A year ago, when the holiday season approached with its accompanying frenzy, I just didn’t have it in me to get caught up in the madness. And I decided it was time to do something I’d thought about for years: scrapping all the traditional holidays tainted with mindless commercialism and celebrating what is really important to me. I knew I wanted to spend my remaining time on this planet living more mindfully with the rhythm of the changing seasons.
I presented this idea to my husband and children, who embraced it wholeheartedly. So now, we are creating new family traditions with celebrating the coming of winter, spring, summer, and autumn. In doing so, I have experienced each season more intimately, cherishing its unique beauty and the wisdom it offers.

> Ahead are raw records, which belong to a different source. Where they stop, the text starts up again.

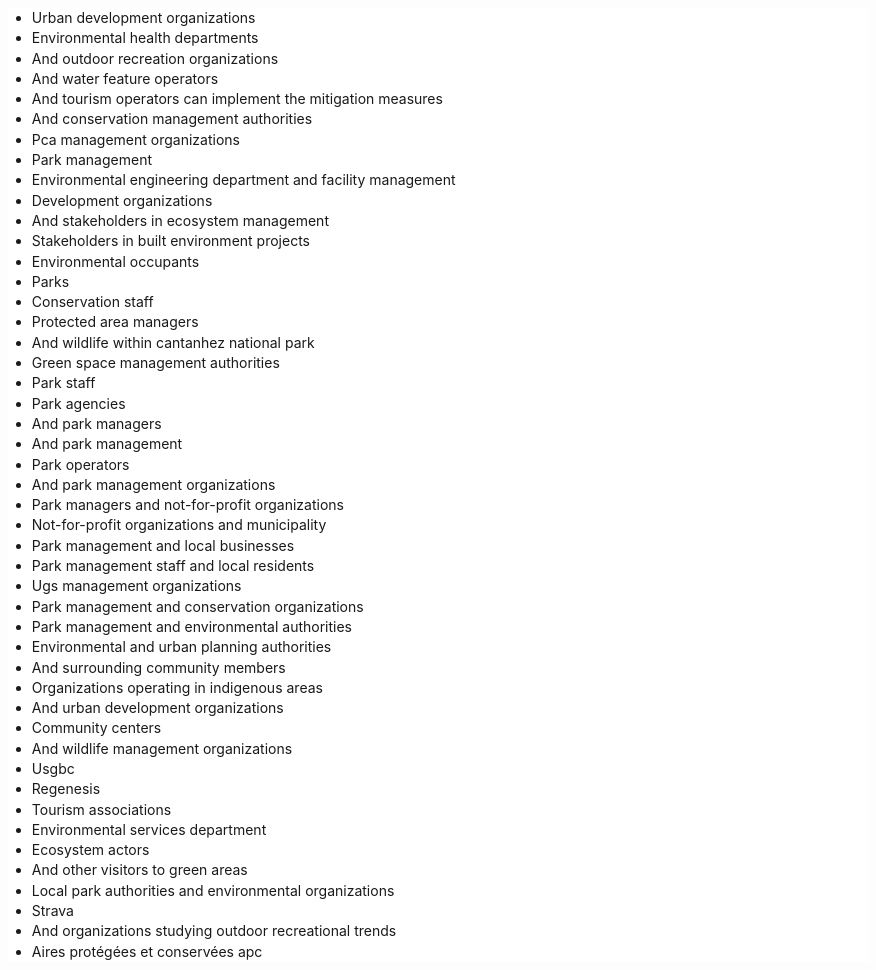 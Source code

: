 * Urban development organizations
* Environmental health departments
* And outdoor recreation organizations
* And water feature operators
* And tourism operators can implement the mitigation measures
* And conservation management authorities
* Pca management organizations
* Park management
* Environmental engineering department and facility management
* Development organizations
* And stakeholders in ecosystem management
* Stakeholders in built environment projects
* Environmental occupants
* Parks
* Conservation staff
* Protected area managers
* And wildlife within cantanhez national park
* Green space management authorities
* Park staff
* Park agencies
* And park managers
* And park management
* Park operators
* And park management organizations
* Park managers and not-for-profit organizations
* Not-for-profit organizations and municipality
* Park management and local businesses
* Park management staff and local residents
* Ugs management organizations
* Park management and conservation organizations
* Park management and environmental authorities
* Environmental and urban planning authorities
* And surrounding community members
* Organizations operating in indigenous areas
* And urban development organizations
* Community centers
* And wildlife management organizations
* Usgbc
* Regenesis
* Tourism associations
* Environmental services department
* Ecosystem actors
* And other visitors to green areas
* Local park authorities and environmental organizations
* Strava
* And organizations studying outdoor recreational trends
* Aires protégées et conservées apc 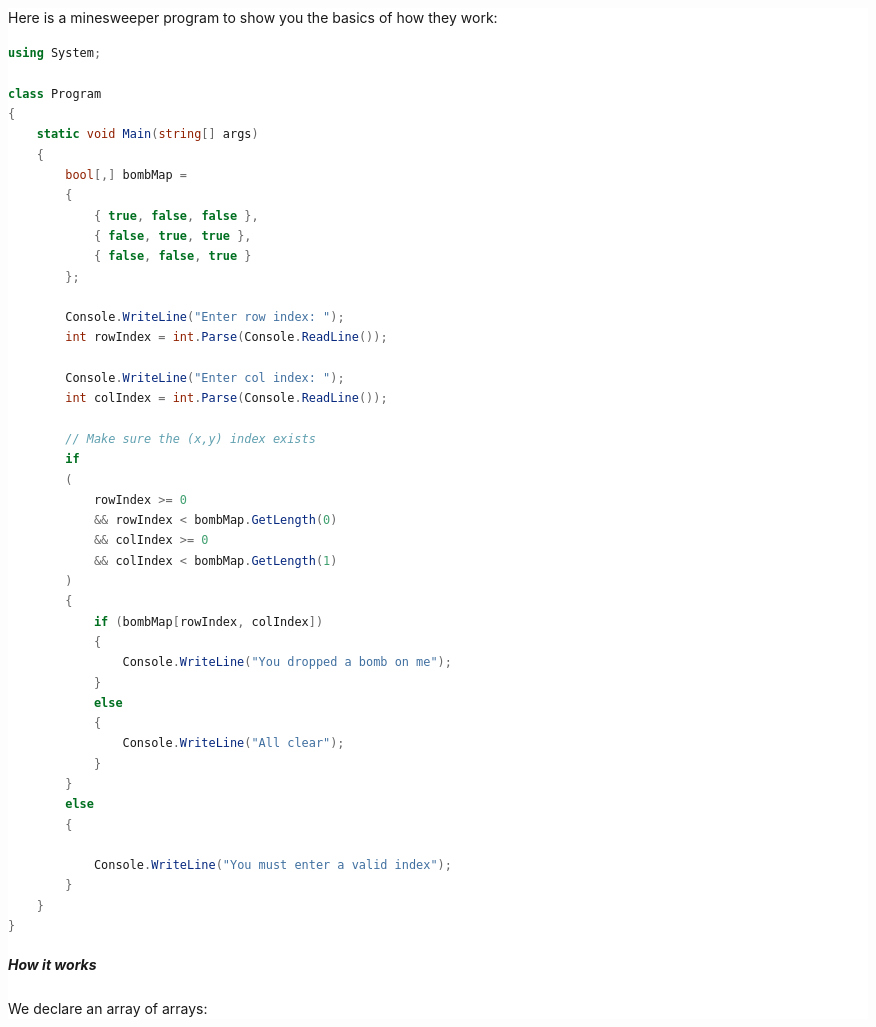 Here is a minesweeper program to show you the basics of how they work:

```cs
using System;

class Program
{
	static void Main(string[] args)
	{
		bool[,] bombMap =
		{
			{ true, false, false },
			{ false, true, true },
			{ false, false, true }
		};
		
		Console.WriteLine("Enter row index: ");
		int rowIndex = int.Parse(Console.ReadLine());

		Console.WriteLine("Enter col index: ");
		int colIndex = int.Parse(Console.ReadLine());

		// Make sure the (x,y) index exists
		if
		(
			rowIndex >= 0
			&& rowIndex < bombMap.GetLength(0)
			&& colIndex >= 0
			&& colIndex < bombMap.GetLength(1)
		)
		{
			if (bombMap[rowIndex, colIndex])
			{
				Console.WriteLine("You dropped a bomb on me");
			}
			else
			{
				Console.WriteLine("All clear");
			}
		}
		else
        {

			Console.WriteLine("You must enter a valid index");
		}
	}
}
```

##### How it works

We declare an array of arrays:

Living mindfully does not mean drifting from moment to moment unmoored from duty and obligation. Mindful living involves being responsible in the present moment, completing the work in front of you instead of fretting about what you might need to do in the future. And it means doing the present task without anxiety and strain.
Several decades ago when I was in massage therapy school, my teacher would often give assignments that initially seemed daunting. We students would start buzzing with anxiety. But she would caution us not to become frantic. “Do it with grace and ease,” she would say.
Eight years ago, I suffered an accident that left me in the deepest, darkest hole I’d ever been in in my entire life. In addition to contending with medical problems, I was dealing with insurance, legal, and financial problems. I had no idea how I was going to climb out of that hole. I was unable to glimpse any light or any hope for my future.
All I could do was to take one small step at a time, doing the task right in front of me. Even if the task seemed pointless. Even if the step didn’t feel like it was getting me anywhere.
Now, eight years later, I no longer feel as if I’m living in that hole. Looking back, I am amazed at how far those many small steps have carried me, and what all those small tasks have amounted to.
There’s a great deal of trust inherent in mindful living. It means being faithful to the present moment and trusting that future moments will take care of themselves, unfolding the way they are meant to unfold.
We all know what it’s like trying to force life into the shape we want it to take: grasping, striving, straining. Veering all over the road to chase down opportunities we think we want. And we all know the disappointment and devastation that can result from that approach to life. About a year ago, when I’d slipped out of Mindfulness into a frantic state, fretting about my lack of opportunities in life, a quiet thought came to me: “Stay in your lane. The opportunities will come.”
Recently, I heard a phrase that spoke deeply to me: “Let life happen through you.” I believe that’s what Mindfulness is all about. Being present, aware, faithful, and responsible in the current moment. Being in love with the current moment. And being a wide-open conduit, allowing life to flow unobstructed through us.